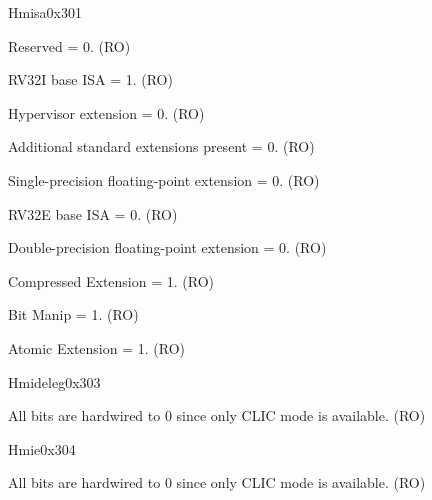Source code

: \begin{register}{H}{misa}{0x301}
\begin{regdesc}
\begin{reglist}
\label{fielddesc:MISAJ}\item [J] Reserved = 0.  (RO)
\label{fielddesc:MISAI}\item [I] RV32I base ISA = 1. (RO)
\label{fielddesc:MISAH}\item [H] Hypervisor extension = 0. (RO)
\label{fielddesc:MISAG}\item [G] Additional standard extensions present = 0. (RO)
\label{fielddesc:MISAF}\item [F] Single-precision floating-point extension = 0. (RO)
\label{fielddesc:MISAE}\item [E] RV32E base ISA = 0. (RO)
\label{fielddesc:MISAD}\item [D] Double-precision floating-point extension = 0. (RO)
\label{fielddesc:MISAC}\item [C] Compressed Extension = 1. (RO)
\label{fielddesc:MISAB}\item [B] Bit Manip = 1. (RO)
\label{fielddesc:MISAA}\item [A] Atomic Extension = 1. (RO)
\end{reglist}\end{regdesc}
\end{register}

\begin{register}{H}{mideleg}{0x303}\label{regdesc:MIDELEG_REG}
%
\regnewline%
\begin{regdesc}\begin{reglist}
\label{fielddesc:MIDELEG}\item [{mideleg}] All bits are hardwired to 0 since only CLIC mode is available. (RO)
\end{reglist}\end{regdesc}
\end{register}

\begin{register}{H}{mie}{0x304}\label{regdesc:MIE_REG}
%
\regnewline%
\begin{regdesc}\begin{reglist}
\label{fielddesc:MIE}\item [{mie}] All bits are hardwired to 0 since only CLIC mode is available. (RO)
\end{reglist}\end{regdesc}
\end{register}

####################

### Problem requirements
Your copy must hold every record above in its exact wording and must hold no pictures.

### Response area
Source code

: \begin{register}{H}{misa}{0x301}
\begin{regdesc}
\begin{reglist}
\label{fielddesc:MISAJ}\item [J] Reserved = 0.  (RO)
\label{fielddesc:MISAI}\item [I] RV32I base ISA = 1. (RO)
\label{fielddesc:MISAH}\item [H] Hypervisor extension = 0. (RO)
\label{fielddesc:MISAG}\item [G] Additional standard extensions present = 0. (RO)
\label{fielddesc:MISAF}\item [F] Single-precision floating-point extension = 0. (RO)
\label{fielddesc:MISAE}\item [E] RV32E base ISA = 0. (RO)
\label{fielddesc:MISAD}\item [D] Double-precision floating-point extension = 0. (RO)
\label{fielddesc:MISAC}\item [C] Compressed Extension = 1. (RO)
\label{fielddesc:MISAB}\item [B] Bit Manip = 1. (RO)
\label{fielddesc:MISAA}\item [A] Atomic Extension = 1. (RO)
\end{reglist}\end{regdesc}
\end{register}

\begin{register}{H}{mideleg}{0x303}\label{regdesc:MIDELEG_REG}
%
\regnewline%
\begin{regdesc}\begin{reglist}
\label{fielddesc:MIDELEG}\item [{mideleg}] All bits are hardwired to 0 since only CLIC mode is available. (RO)
\end{reglist}\end{regdesc}
\end{register}

\begin{register}{H}{mie}{0x304}\label{regdesc:MIE_REG}
%
\regnewline%
\begin{regdesc}\begin{reglist}
\label{fielddesc:MIE}\item [{mie}] All bits are hardwired to 0 since only CLIC mode is available. (RO)
\end{reglist}\end{regdesc}
\end{register}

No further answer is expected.